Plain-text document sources
****
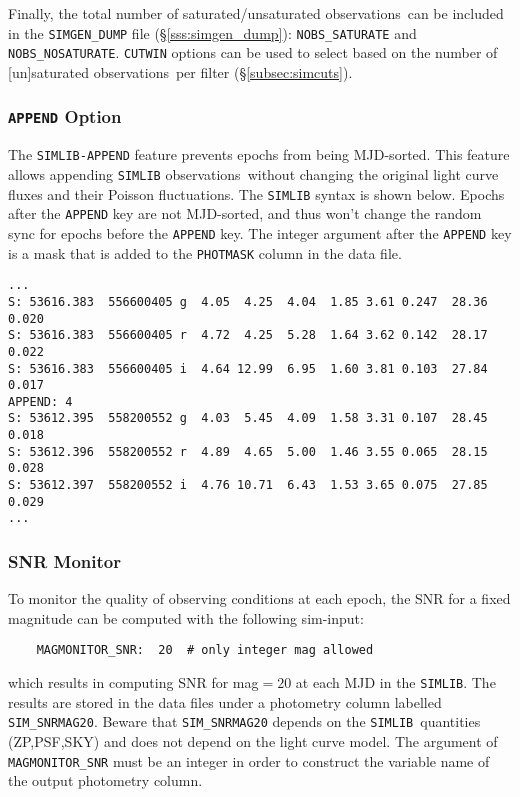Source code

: \documentclass[12pt]{article}
\newcommand{\simlib}{{\tt SIMLIB}}
\newcommand{\obss}{observations}
\begin{document}
{\medskip Finally, the total number of saturated/unsaturated
\obss\ can be included in the {\tt SIMGEN\_DUMP} file
(\S\ref{sss:simgen_dump}):
{\tt NOBS\_SATURATE} and {\tt NOBS\_NOSATURATE}.
{\tt CUTWIN} options can be used to select based on
the number of [un]saturated \obss\ per filter
(\S\ref{subsec:simcuts}).


\clearpage
\subsubsection{{\tt APPEND} Option}
\label{sssec:simlib_append}

The {\tt SIMLIB-APPEND} feature prevents epochs from 
being MJD-sorted. This feature allows appending {\tt SIMLIB}
\obss\ without changing the original light curve fluxes
and their Poisson fluctuations.
The {\tt SIMLIB} syntax is shown below. Epochs after the
{\tt APPEND} key are not MJD-sorted, and thus won't change
the random sync for epochs before the {\tt APPEND} key.
The integer argument after the {\tt APPEND} key is a mask
that is added to the {\tt PHOTMASK} column in the data file.

\begin{Verbatim}[frame=single]
...
S: 53616.383  556600405 g  4.05  4.25  4.04  1.85 3.61 0.247  28.36  0.020 
S: 53616.383  556600405 r  4.72  4.25  5.28  1.64 3.62 0.142  28.17  0.022 
S: 53616.383  556600405 i  4.64 12.99  6.95  1.60 3.81 0.103  27.84  0.017 
APPEND: 4
S: 53612.395  558200552 g  4.03  5.45  4.09  1.58 3.31 0.107  28.45  0.018 
S: 53612.396  558200552 r  4.89  4.65  5.00  1.46 3.55 0.065  28.15  0.028 
S: 53612.397  558200552 i  4.76 10.71  6.43  1.53 3.65 0.075  27.85  0.029 
...
\end{Verbatim}


\subsubsection{SNR Monitor}
\label{sssec:SNRMON}

To monitor the quality of observing conditions at each epoch,
the SNR for a fixed magnitude can be computed with the 
following sim-input:
\begin{verbatim}
    MAGMONITOR_SNR:  20  # only integer mag allowed
\end{verbatim}   
%
which results in computing SNR for mag$=20$ at each MJD in the \simlib.
The results are stored in the data files under a photometry column 
labelled {\tt SIM\_SNRMAG20}.
Beware that {\tt SIM\_SNRMAG20} depends on the \simlib\
quantities (ZP,PSF,SKY) and does not depend on the light curve model.
The argument of {\tt MAGMONITOR\_SNR} must be an integer in order
to construct the variable name of the output photometry column.

}
\end{document}
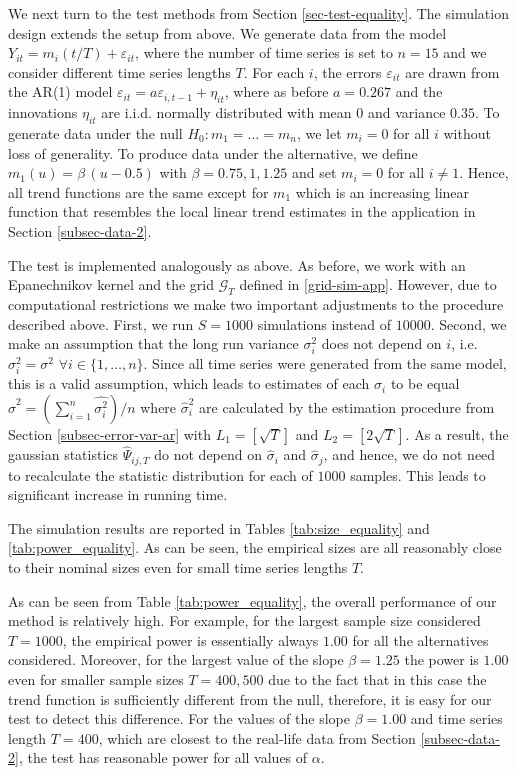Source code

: We next turn to the test methods from Section \ref{sec-test-equality}. The simulation design extends the setup from above. We generate data from the model $Y_{it} = m_i(t/T) + \varepsilon_{it}$, where the number of time series is set to $n = 15$ and we consider different time series lengths $T$. For each $i$, the errors $\varepsilon_{it}$ are drawn from the AR(1) model $\varepsilon_{it} = a \varepsilon_{i,t-1} + \eta_{it}$, where as before $a = 0.267$ and the innovations $\eta_{it}$ are i.i.d. normally distributed with mean $0$ and variance $0.35$. To generate data under the null $H_0: m_1 = \ldots = m_n$, we let $m_i = 0$ for all $i$ without loss of generality. To produce data under the alternative, we define $m_1(u) = \beta \, (u - 0.5) $ with $\beta = 0.75, 1, 1.25$ and set $m_i = 0$ for all $i \ne 1$. Hence, all trend functions are the same except for $m_1$ which is an increasing linear function that resembles the local linear trend estimates in the application in Section \ref{subsec-data-2}. 


The test is implemented analogously as above. As before, we work with an Epanechnikov kernel and the grid $\mathcal{G}_T$ defined in \eqref{grid-sim-app}. However, due to computational restrictions we make two important adjustments to the procedure described above. First, we run $S = 1000$ simulations instead of $10000$. Second, we make an assumption that the long run variance $\sigma_i^2$ does not depend on $i$, i.e. $\sigma_i^2 = \sigma^2$ $\forall i\in \{1, \ldots, n\}$. Since all time series were generated from the same model, this is a valid assumption, which leads to estimates of each $\sigma_i$ to be equal $\widehat{\sigma}^2 = (\sum_{i = 1}^n\widehat{\sigma_i^2})/n$ where $\widehat{\sigma}_i^2$ are calculated by the estimation procedure from Section \ref{subsec-error-var-ar} with $L_1 = [\sqrt{T}]$ and $L_2 = [2 \sqrt{T}]$. As a result, the gaussian statistics $\widehat{\Psi}_{ij, T}$ do not depend on $\widehat{\sigma}_i$ and $\widehat{\sigma}_j$, and hence, we do not need to recalculate the statistic distribution for each of $1000$ samples. This leads to significant increase in running time.


The simulation results are reported in Tables \ref{tab:size_equality} and \ref{tab:power_equality}. As can be seen, the empirical sizes are all reasonably close to their nominal sizes even for small time series lengths $T$.


As can be seen from Table \ref{tab:power_equality}, the overall performance of our method is relatively high. For example, for the largest sample size considered $T = 1000$, the empirical power is essentially always $1.00$ for all the alternatives considered. Moreover, for the largest value of the slope $\beta = 1.25$ the power is $1.00$ even for smaller sample sizes $T = 400, 500$ due to the fact that in this case the trend function is sufficiently different from the null, therefore, it is easy for our test to detect this difference. For the values of the slope $\beta = 1.00$ and time series length $T = 400$, which are closest to the real-life data from Section \ref{subsec-data-2}, the test has reasonable power for all values of $\alpha$.



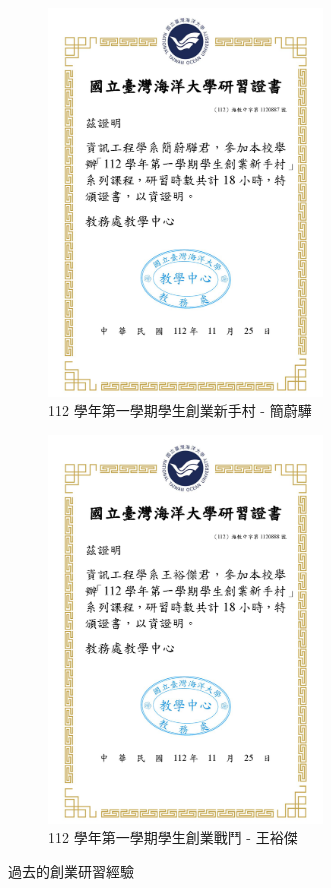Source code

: \begin{figure}[H]
\begin{subfigure}{0.32\linewidth}
    \includegraphics[width=0.8\textwidth]{images/training-2.png}
    \caption{112 學年第一學期學生創業新手村 - 簡蔚驊}
    \label{fig:Training-2}
  \end{subfigure}
  \begin{subfigure}{0.32\linewidth}
    \centering
    \includegraphics[width=0.8\textwidth]{images/training-3.png}
    \caption{112 學年第一學期學生創業戰鬥 - 王裕傑}
    \label{fig:Training-3}
  \end{subfigure}
  \caption{過去的創業研習經驗}
\end{figure}

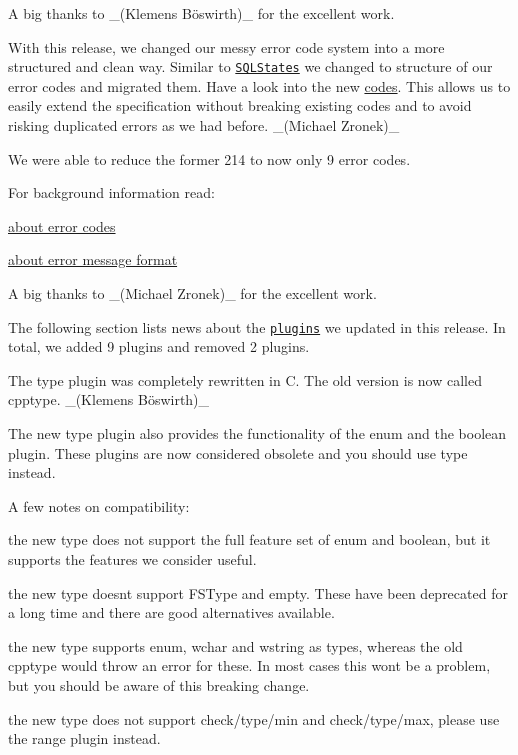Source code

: A big thanks to \+\_\+(Klemens Böswirth)\+\_\+ for the excellent work.

With this release, we changed our messy error code system into a more structured and clean way. Similar to \href{https://www.ibm.com/support/knowledgecenter/en/SSGU8G_12.1.0/com.ibm.sqls.doc/ids_sqs_0809.htm}{\tt S\+Q\+L\+States} we changed to structure of our error codes and migrated them. Have a look into the new \hyperlink{doc_decisions_error_codes_md}{codes}. This allows us to easily extend the specification without breaking existing codes and to avoid risking duplicated errors as we had before. \+\_\+(\+Michael Zronek)\+\_\+

We were able to reduce the former 214 to now only 9 error codes.

For background information read\+:


\begin{DoxyItemize}
\item \hyperlink{doc_decisions_error_codes_md}{about error codes}
\item \hyperlink{doc_decisions_error_message_format_md}{about error message format}
\end{DoxyItemize}

A big thanks to \+\_\+(\+Michael Zronek)\+\_\+ for the excellent work.

The following section lists news about the \href{https://www.libelektra.org/plugins/readme}{\tt plugins} we updated in this release. In total, we added 9 plugins and removed 2 plugins.

The {\ttfamily type} plugin was completely rewritten in C. The old version is now called {\ttfamily cpptype}. \+\_\+(Klemens Böswirth)\+\_\+

The new {\ttfamily type} plugin also provides the functionality of the {\ttfamily enum} and the {\ttfamily boolean} plugin. These plugins are now considered obsolete and you should use {\ttfamily type} instead.

A few notes on compatibility\+:


\begin{DoxyItemize}
\item the new {\ttfamily type} does not support the full feature set of {\ttfamily enum} and {\ttfamily boolean}, but it supports the features we consider useful.
\item the new {\ttfamily type} doesn\textquotesingle{}t support {\ttfamily F\+S\+Type} and {\ttfamily empty}. These have been deprecated for a long time and there are good alternatives available.
\item the new {\ttfamily type} supports {\ttfamily enum}, {\ttfamily wchar} and {\ttfamily wstring} as types, whereas the old {\ttfamily cpptype} would throw an error for these. In most cases this won\textquotesingle{}t be a problem, but you should be aware of this breaking change.
\item the new {\ttfamily type} does not support {\ttfamily check/type/min} and {\ttfamily check/type/max}, please use the {\ttfamily range} plugin instead.
\end{DoxyItemize}

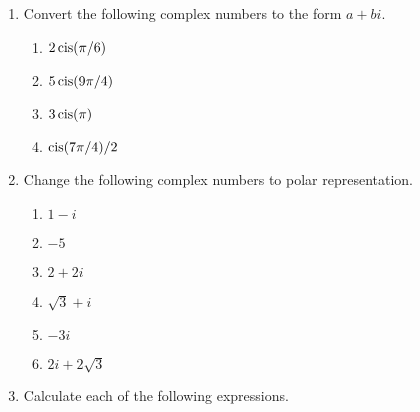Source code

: {\begin{enumerate}
\begin{multicols}{2}
\begin{enumerate}
\item
$(9-i) \overline{(9-i)}$
 
 \item
$i^{45}$

\item
$(1+i)+\overline{(1+i)}$
 
\end{enumerate}
\end{multicols}
 
 
 \item   %
Convert the following complex numbers to the form $a + bi$.
\begin{multicols}{2}
\begin{enumerate}

 \item
$2 \operatorname{cis}(\pi / 6 )$

 
 \item
$5 \operatorname{cis}(9\pi/4)$

\item
$3 \operatorname{cis}(\pi)$
 
 \item
$\operatorname{cis}(7\pi/4) /2$
 
\end{enumerate}
\end{multicols}


\item	  %
Change the following complex numbers to polar representation.
\begin{multicols}{3}
\begin{enumerate}
 
 \item
$1-i$

 \item
$-5$
 
 \item
$2+2i$
 
 
\item
$\sqrt{3} + i$

 \item
$-3i$

 \item
$2i + 2 \sqrt{3}$
 
\end{enumerate}
\end{multicols}

 
 
\item %
Calculate each of the following expressions.
\begin{multicols}{2}
\begin{enumerate}
 

\end{enumerate}
\end{multicols}
\end{enumerate}}
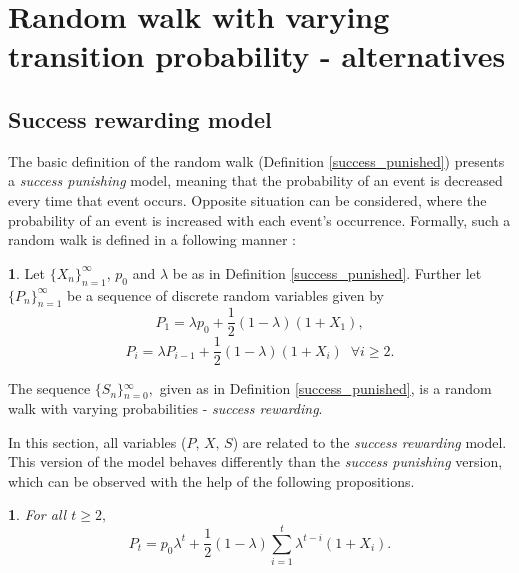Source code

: \documentclass{amsart}
\theoremstyle{definition}
\newtheorem{defn}[thm]{\protect\definitionname}
\theoremstyle{plain}
\newtheorem{prop}[thm]{\protect\propositionname}
\theoremstyle{plain}
\theoremstyle{plain}
\numberwithin{equation}{section}
\providecommand{\definitionname}{Definition}
\providecommand{\propositionname}{Proposition}
\begin{document}
\section{Random walk with varying transition probability - alternatives\label{sec:Random-walk-aternatives}}

\subsection{Success rewarding model}

The basic definition of the random walk (Definition \ref{success_punished})
presents a \emph{success punishing} model, meaning that the probability
of an event is decreased every time that event occurs. Opposite situation
can be considered, where the probability of an event is increased
with each event's occurrence. Formally, such a random walk is defined
in a following manner \cite{ja2019teze}:

\begin{defn}
\label{succes_rewarded}Let ${\{X_{n}\}}_{n=1}^{\infty}$, $p_{0}$
and $\lambda$ be as in Definition \ref{success_punished}. Further
let ${\{P_{n}\}}_{n=1}^{\infty}$ be a sequence of discrete random
variables given by
\begin{equation}
P_{1}=\lambda p_{0}+\frac{1}{2}(1-\lambda)(1+X_{1}),\label{eq:P1_def-reward}
\end{equation}
\begin{equation}
P_{i}=\lambda P_{i-1}+\frac{1}{2}(1-\lambda)(1+X_{i})\;\;\forall i\geq2.\label{eq:Pi_def-reward}
\end{equation}

The sequence ${\{S_{n}\}}{}_{n=0}^{\infty},$ given as in Definition \ref{success_punished}, is a random walk with varying probabilities - \emph{success
rewarding}.
\end{defn}
In this section, all variables ($P,\,X,\,S$) are related to the
\emph{success rewarding} model. This version of the model behaves differently
than the \emph{success punishing} version, which can be observed with
the help of the following propositions.

\begin{prop}
For all $t\ge 2,$
\begin{equation}
P_{t}=p_{0}\lambda^{t}+\frac{1}{2}(1-\lambda)\sum_{i=1}^{t}\lambda^{t-i}(1+X_{i}).\label{eq:propSuccess1}
\end{equation}
\end{prop}
\end{document}
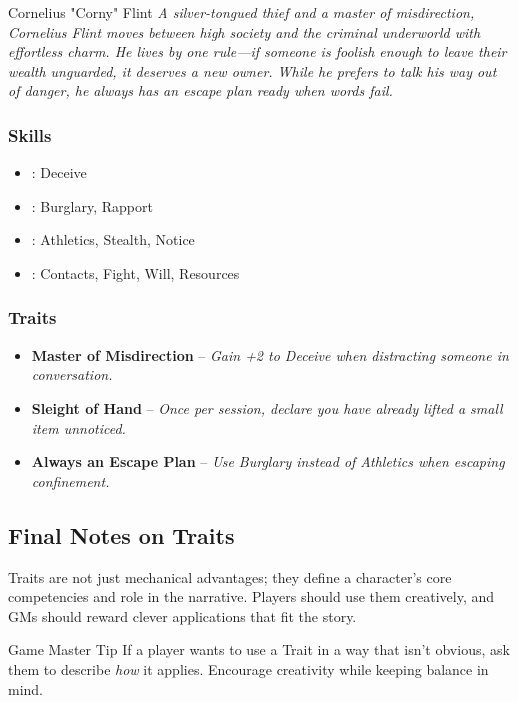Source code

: \begin{WyrdNPC}[float=!t]{Cornelius "Corny" Flint}
	\emph{A silver-tongued thief and a master of misdirection, Cornelius Flint moves between high society and the criminal underworld with effortless charm. He lives by one rule—if someone is foolish enough to leave their wealth unguarded, it deserves a new owner. While he prefers to talk his way out of danger, he always has an escape plan ready when words fail.}

	\subsubsection*{Skills}
	\begin{itemize}
    	\item \Expert: Deceive
	    \item \Skilled: Burglary, Rapport
    	\item \Novice: Athletics, Stealth, Notice
	    \item \Untrained: Contacts, Fight, Will, Resources
	\end{itemize}

	\subsubsection*{Traits}
	\begin{itemize}
    	\item \textbf{Master of Misdirection} – \emph{Gain +2 to Deceive when distracting someone in conversation.}
	    \item \textbf{Sleight of Hand} – \emph{Once per session, declare you have already lifted a small item unnoticed.}
	    \item \textbf{Always an Escape Plan} – \emph{Use Burglary instead of Athletics when escaping confinement.}
	\end{itemize}
\end{WyrdNPC}

 
\subsection{Final Notes on Traits}

Traits are not just mechanical advantages; they define a character’s core competencies and role in the narrative. Players should use them creatively, and GMs should reward clever applications that fit the story.

\begin{DndComment}{Game Master Tip}
 	If a player wants to use a Trait in a way that isn’t obvious, ask them to describe \emph{how} it applies. Encourage creativity while keeping balance in mind.
\end{DndComment}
****
» Your objective: Above are the entries; copy out every line among them that contains the word "Zronek".

» Solution:
With this release, we changed our messy error code system into a more structured and clean way. Similar to \href{https://www.ibm.com/support/knowledgecenter/en/SSGU8G_12.1.0/com.ibm.sqls.doc/ids_sqs_0809.htm}{\tt S\+Q\+L\+States} we changed to structure of our error codes and migrated them. Have a look into the new \hyperlink{doc_decisions_error_codes_md}{codes}. This allows us to easily extend the specification without breaking existing codes and to avoid risking duplicated errors as we had before. \+\_\+(\+Michael Zronek)\+\_\+
A big thanks to \+\_\+(\+Michael Zronek)\+\_\+ for the excellent work.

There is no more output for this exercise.